Abstract
The first cause of mortality in the dialysis population is cardiovascular disease. Accelerated atherosclerosis and vascular calcifications play a key role in the pathogenesis of cardiovascular disease in chronic kidney disease (CKD) patients. Mineral metabolism disorders and increased serum calcium-phosphate product have recently been investigated as factors inducing vascular calcification. Cardiovascular disease in renal failure appears to be associated with bone metabolism alterations. Hyperphosphatemia has been investigated as an inducing factor for cardiovascular morbidity in this population. Recent in vitro studies showed how vascular smooth muscle cells calcify when incubated in a medium containing elevated concentration of inorganic phosphate. Together with classical passive precipitation of calcium-phosphate in soft tissues, inorganic phosphate may cause extraskeletal calcification through "ossification" of the tunica media in the vasculature of CKD patients.

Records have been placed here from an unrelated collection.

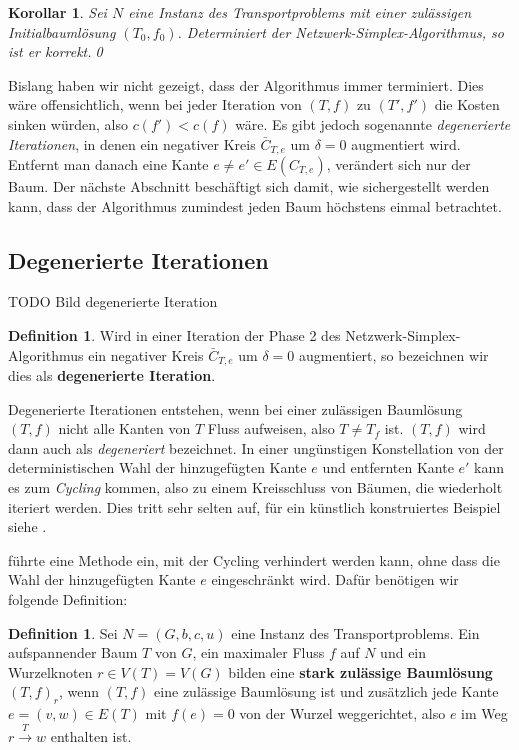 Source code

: \documentclass[a4paper,twoside,ngerman]{report}
\theoremstyle{plain}
\newtheorem{kor}[thm]{Korollar}
\theoremstyle{definition}
\newtheorem{defn}[thm]{Definition}
\begin{document}
\begin{kor}\label{korrekt}Sei $N$ eine Instanz des Transportproblems mit einer zulässigen Initialbaumlösung $(T_0,f_0)$. Determiniert der Netzwerk-Simplex-Algorithmus, so ist er korrekt.\qed\end{kor}

Bislang haben wir nicht gezeigt, dass der Algorithmus immer terminiert. Dies wäre offensichtlich, wenn bei jeder Iteration von $(T,f)$ zu $(T',f')$ die Kosten sinken würden, also $c(f')<c(f)$ wäre. Es gibt jedoch sogenannte \emph{degenerierte Iterationen}, in denen ein negativer Kreis $\bar{C}_{T,e}$ um $\delta=0$ augmentiert wird. Entfernt man danach eine Kante $e\neq e'\in E(C_{T,e})$, verändert sich nur der Baum. Der nächste Abschnitt beschäftigt sich damit, wie sichergestellt werden kann, dass der Algorithmus zumindest jeden Baum höchstens einmal betrachtet.

\subsection{Degenerierte Iterationen}\label{ch:deg}
TODO Bild degenerierte Iteration

\begin{defn}Wird in einer Iteration der Phase 2 des Netzwerk-Simplex-Algorithmus ein negativer Kreis $\bar{C}_{T,e}$ um $\delta=0$ augmentiert, so bezeichnen wir dies als \textbf{degenerierte Iteration}.
\end{defn}

Degenerierte Iterationen entstehen, wenn bei einer zulässigen Baumlösung $(T,f)$ nicht alle Kanten von $T$ Fluss aufweisen, also $T\neq T_f$ ist. $(T,f)$ wird dann auch als \emph{degeneriert} bezeichnet. In einer ungünstigen Konstellation von der deterministischen Wahl der hinzugefügten Kante $e$ und entfernten Kante $e'$ kann es zum \emph{Cycling} kommen, also zu einem Kreisschluss von Bäumen, die wiederholt iteriert werden. Dies tritt sehr selten auf, für ein künstlich konstruiertes Beispiel siehe \cite[S. 303]{NSAbook}.

\cite[Cunningham, 1976]{cycling} führte eine Methode ein, mit der Cycling verhindert werden kann, ohne dass die Wahl der hinzugefügten Kante $e$ eingeschränkt wird. Dafür benötigen wir folgende Definition:

\begin{defn}Sei $N=(G,b,c,u)$ eine Instanz des Transportproblems. Ein aufspannender Baum $T$ von $G$, ein maximaler Fluss $f$ auf $N$ und ein Wurzelknoten $r\in V(T)=V(G)$ bilden eine \textbf{stark zulässige Baumlösung} $(T,f)_r$, wenn $(T,f)$ eine zulässige Baumlösung ist und zusätzlich jede Kante $e=(v,w)\in E(T)$ mit $f(e)=0$ von der Wurzel weggerichtet, also $e$ im Weg $r\xrightarrow{T}w$ enthalten ist.\end{defn}
\end{document}
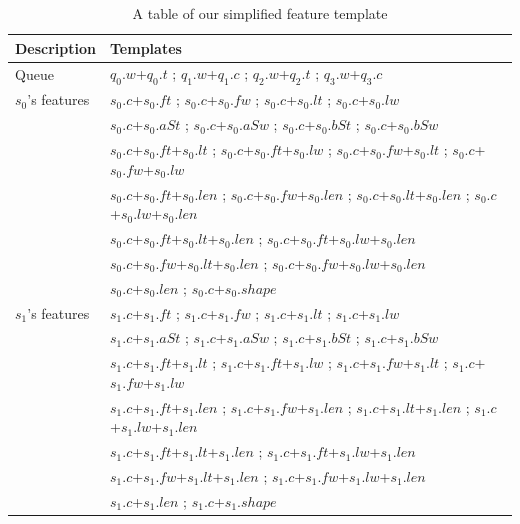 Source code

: \begin{table}[t]
	\caption{\label{simplified feat} A table of our simplified feature template}
	\begin{center}
		\begin{tabular}{|l|l|}
			\hline 
			Description & Templates  \\ 
			\hline
			Queue	 	& $q_0.w$+$q_0.t$   ;   $q_1.w$+$q_1.c$   ;   $q_2.w$+$q_2.t$   ;   $q_3.w$+$q_3.c$ \\
			\hline
			$s_0$'s features	 	& $s_0.c$+$s_0.ft$	 ;   $s_0.c$+$s_0.fw$   ;   $s_0.c$+$s_0.lt$   ;   $s_0.c$+$s_0.lw$ \\
			& $s_0.c$+$s_0.aSt$   ;   $s_0.c$+$s_0.aSw$   ;   $s_0.c$+$s_0.bSt$   ;   $s_0.c$+$s_0.bSw$ \\
		    & $s_0.c$+$s_0.ft$+$s_0.lt$   ;   $s_0.c$+$s_0.ft$+$s_0.lw$   ;   $s_0.c$+$s_0.fw$+$s_0.lt$   ;   $s_0.c$+$s_0.fw$+$s_0.lw$ \\
		    & $s_0.c$+$s_0.ft$+$s_0.len$   ;   $s_0.c$+$s_0.fw$+$s_0.len$   ;   $s_0.c$+$s_0.lt$+$s_0.len$   ;   $s_0.c$+$s_0.lw$+$s_0.len$ \\
		    & $s_0.c$+$s_0.ft$+$s_0.lt$+$s_0.len$   ;   $s_0.c$+$s_0.ft$+$s_0.lw$+$s_0.len$ \\
		    & $s_0.c$+$s_0.fw$+$s_0.lt$+$s_0.len$   ;	$s_0.c$+$s_0.fw$+$s_0.lw$+$s_0.len$ \\
			& $s_0.c$+$s_0.len$  ;   $s_0.c$+$s_0.shape$\\
			\hline
			$s_1$'s	features 	& $s_1.c$+$s_1.ft$	 ;   $s_1.c$+$s_1.fw$   ;   $s_1.c$+$s_1.lt$   ;   $s_1.c$+$s_1.lw$ \\
			& $s_1.c$+$s_1.aSt$   ;   $s_1.c$+$s_1.aSw$   ;   $s_1.c$+$s_1.bSt$   ;   $s_1.c$+$s_1.bSw$ \\
			& $s_1.c$+$s_1.ft$+$s_1.lt$   ;   $s_1.c$+$s_1.ft$+$s_1.lw$   ;   $s_1.c$+$s_1.fw$+$s_1.lt$   ;   $s_1.c$+$s_1.fw$+$s_1.lw$ \\
			& $s_1.c$+$s_1.ft$+$s_1.len$   ;   $s_1.c$+$s_1.fw$+$s_1.len$   ;   $s_1.c$+$s_1.lt$+$s_1.len$   ;   $s_1.c$+$s_1.lw$+$s_1.len$ \\
			& $s_1.c$+$s_1.ft$+$s_1.lt$+$s_1.len$   ;   $s_1.c$+$s_1.ft$+$s_1.lw$+$s_1.len$ \\
			& $s_1.c$+$s_1.fw$+$s_1.lt$+$s_1.len$   ;	$s_1.c$+$s_1.fw$+$s_1.lw$+$s_1.len$ \\
			& $s_1.c$+$s_1.len$  ;   $s_1.c$+$s_1.shape$\\
			\hline
		\end{tabular}
	\end{center}
\end{table}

In addition, the treatment of hyperphosphatemia and secondary hyperparathyroidism with calcium-based phosphate binders and calcitriol has increased the risk of vascular calcification in dialysis patients. "Second generation" therapy of hyperphosphatemia with free-calcium and aluminum phosphate binders, new vitamin D metabolites, and calcimimetics may prevent extraskeletal mineralization in uremic subjects, reducing both cardiovascular morbidity and mortality.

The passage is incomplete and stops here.